Anochece. Estoy sentado en mi pieza frente a la pantalla con vista hacia la calle. Me detengo. Escribo. Cambio de canción para tratar de atrasar lo inevitable. Imposible. El libro me observa; me levanto y lo dejo a mi lado. La gente que pasa mira hacia la casa o creo que lo hace, trato de inventarme una cara de preocupación como si estuviera haciendo algo importante. No sé cuál será la cara que los demás ven. Algo es claro: no es la que yo pienso. De todas formas, no importa; siempre son los otros los que nos crean un rostro.
Alejandro Dolina me escribió Nicolás, el ángel vuela bajito cuando hice fila en el show que dio en el Cine Gran Libertad con la «Venganza será terrible». Estaba tan nervioso que no sé qué contesté a algo que él me dijo, tampoco recuerdo qué me dijo, pero sí recuerdo su cara frente a la mía: yo inventé la de él, él tuvo que inventar la mía. La frase con birome negra, a veces, ayuda como mantra.
Lector usted se preguntará: ¿qué tiene que ver las preocupaciones estéticas de mi rostro frente a otros, del rostro de los demás frente a mis ojos y el Ángel Gris? Yo también me pregunto lo mismo. Bajo el volumen de la música. Veo la portada del libro. Hojeo. Pienso. Trato de unir los conceptos.

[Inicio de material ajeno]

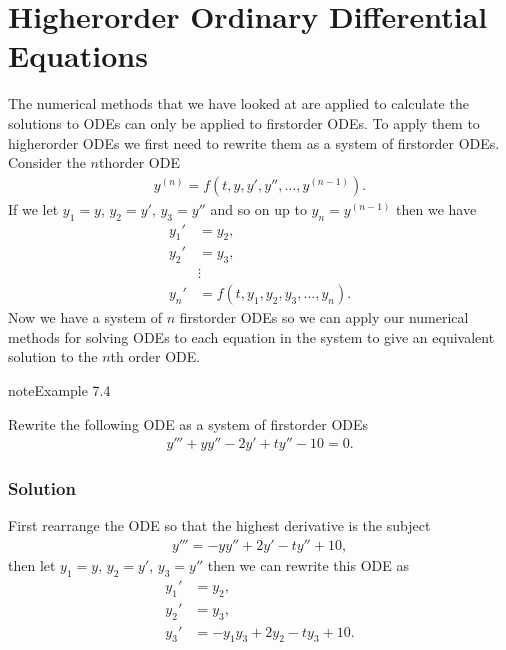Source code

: \documentclass[letterpaper,10pt,english]{jupyterBook}
\begin{document}
\sphinxstepscope


\section{Higher\sphinxhyphen{}order Ordinary Differential Equations}
\label{\detokenize{1_IVPs/1.5_Higher_Order_ODEs:higher-order-ordinary-differential-equations}}\label{\detokenize{1_IVPs/1.5_Higher_Order_ODEs:higher-order-odes-section}}\label{\detokenize{1_IVPs/1.5_Higher_Order_ODEs::doc}}
\sphinxAtStartPar
The numerical methods that we have looked at are applied to calculate the solutions to ODEs can only be applied to first\sphinxhyphen{}order ODEs. To apply them to higher\sphinxhyphen{}order ODEs we first need to rewrite them as a system of first\sphinxhyphen{}order ODEs. Consider the \(n\)th\sphinxhyphen{}order ODE
\begin{equation*}
\begin{split} y^{(n)} = f(t, y, y', y'' ,\ldots ,y^{(n-1)}). \end{split}
\end{equation*}
\sphinxAtStartPar
If we let \(y_1=y\), \(y_2 =y'\), \(y_3 =y''\) and so on up to \(y_n =y^{(n-1)}\) then we have
\begin{align*}
    y_1' &= y_2,\\
    y_2' &= y_3,\\
    &\vdots \\
    y_n' &= f(t, y_1 , y_2 , y_3 , \ldots, y_n).
\end{align*}
\sphinxAtStartPar
Now we have a system of \(n\) first\sphinxhyphen{}order ODEs so we can apply our numerical methods for solving ODEs to each equation in the system to give an equivalent solution to the \(n\)th order ODE.

\begin{sphinxadmonition}{note}{Example 7.4}

\sphinxAtStartPar
Rewrite the following ODE as a system of first\sphinxhyphen{}order ODEs
\begin{align*}
    y''' + yy'' -2y' + ty'' - 10 = 0.
\end{align*}\subsubsection*{Solution}

\sphinxAtStartPar
First rearrange the ODE so that the highest derivative is the subject
\begin{align*}
    y''' = -yy'' + 2y' - ty'' + 10,
\end{align*}
\sphinxAtStartPar
then let \(y_1 = y\), \(y_2 = y'\), \(y_3 = y''\) then we can rewrite this ODE as
\begin{align*}
    y_1' &= y_2, \\
    y_2' &= y_3, \\
    y_3' &= - y_1 y_3 + 2y_2 - t y_3 + 10. 
\end{align*}\end{sphinxadmonition}
\end{document}
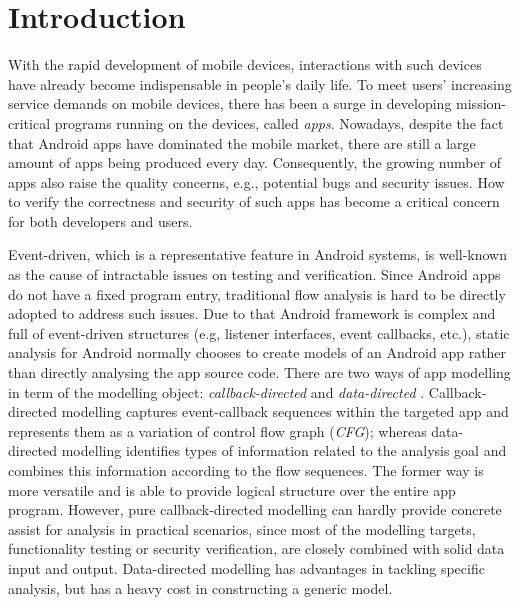 \section{Introduction}
With the rapid development of mobile devices, interactions with such devices have already become indispensable in people's daily life. To meet users' increasing service demands on mobile devices, there has been a surge in developing mission-critical programs running on the devices, called \textit{apps}. Nowadays, despite the fact that Android apps have dominated the mobile market, there are still a large amount of apps being produced every day. Consequently, the growing number of apps also raise the quality concerns, e.g., potential bugs and security issues. How to verify the correctness and security of such apps has become a critical concern for both developers and users.

Event-driven, which is a representative feature in Android systems, is well-known as the cause of intractable issues on testing and verification. Since Android apps do not have a fixed program entry, traditional flow analysis \cite{new1976program, new1978dataflow} is hard to be directly adopted to address such issues. Due to that Android framework is complex and full of event-driven structures (e.g, listener interfaces, event callbacks, etc.), static analysis for Android normally chooses to create models of an Android app rather than directly analysing the app source code. There are two ways of app modelling in term of the modelling object: \textit{callback-directed} \cite{new2013contextual,new2015static} and \textit{data-directed} \cite{new2014flowdroid, new2015DroidSafe}. Callback-directed modelling captures event-callback sequences within the targeted app and represents them as a variation of control flow graph (\textit{CFG}); whereas data-directed modelling identifies types of information related to the analysis goal and combines this information according to the flow sequences. The former way is more versatile and is able to provide logical structure over the entire app program. However, pure callback-directed modelling can hardly provide concrete assist for analysis in practical scenarios, since most of the modelling targets, functionality testing or security verification, are closely combined with solid data input and output.
Data-directed modelling has advantages in tackling specific analysis, but has a heavy cost in constructing a generic model. 

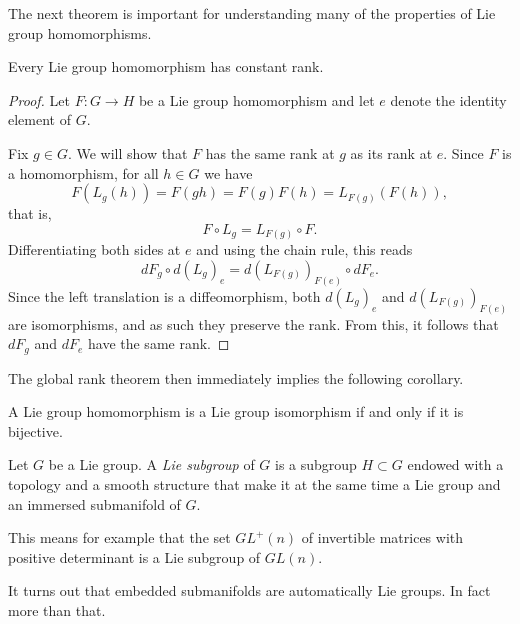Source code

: The next theorem is important for understanding many of the properties of Lie group homomorphisms.

\begin{theorem}
  Every Lie group homomorphism has constant rank.
\end{theorem}
\begin{proof}
  Let $F:G\to H$ be a Lie group homomorphism and let $e$ denote the identity element of $G$.
  
  Fix $g\in G$.
  We will show that $F$ has the same rank at $g$ as its rank at $e$.
  Since $F$ is a homomorphism, for all $h\in G$ we have
  \begin{equation}
    F(L_g(h)) = F(gh) = F(g)F(h) = L_{F(g)}(F(h)),
  \end{equation}
  that is,
  \begin{equation}
    F\circ L_g = L_{F(g)}\circ F.
  \end{equation}
  Differentiating both sides at $e$ and using the chain rule, this reads
  \begin{equation}
    dF_g\circ d(L_g)_e = d(L_{F(g)})_{F(e)}\circ dF_e.
  \end{equation}
  Since the left translation is a diffeomorphism, both $d(L_g)_e$ and $d(L_{F(g)})_{F(e)}$ are isomorphisms, and as such they preserve the rank.
  From this, it follows that $dF_g$ and $dF_e$ have the same rank.
\end{proof}

The global rank theorem then immediately implies the following corollary.
\begin{corollary}
  A Lie group homomorphism is a Lie group isomorphism if and only if it is bijective.
\end{corollary}

\begin{definition}
  Let $G$ be a Lie group. A \emph{Lie subgroup} of $G$ is a subgroup $H\subset G$ endowed with a topology and a smooth structure that make it at the same time a Lie group and an immersed submanifold of $G$.
\end{definition}

\begin{example}
  This means for example that the set $GL^+(n)$ of invertible matrices with positive determinant is a Lie subgroup of $GL(n)$.
\end{example}

It turns out that embedded submanifolds are automatically Lie groups. In fact more than that.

Afuera el asfalto resplandece, me ciega, trata de poner blanco sobre negro: bajo esas líneas de concreto, aún reside la tierra que me crió.
Tardes innumerables de sol y juegos: las gomas de tractores apiladas eran escondite perfecto, la laguna llena de mosquitos era un camping con olor a salchichas baratas, el descampado fue fútbol, fue rugby, incluso cancha de golf y básquet. ¿Qué más se le puede pedir a un lugar? La infancia es un estado de las cosas. Sólo se vive inconscientemente: la única alegría verdadera. Y una vez de grandes queremos recuperar todo aquello; los momentos donde no sabíamos ni que existíamos y sin embargo todo estaba allí, dado; la noche perfecta, la siesta misteriosa, los árboles-casas, las bicicletas, las caminatas.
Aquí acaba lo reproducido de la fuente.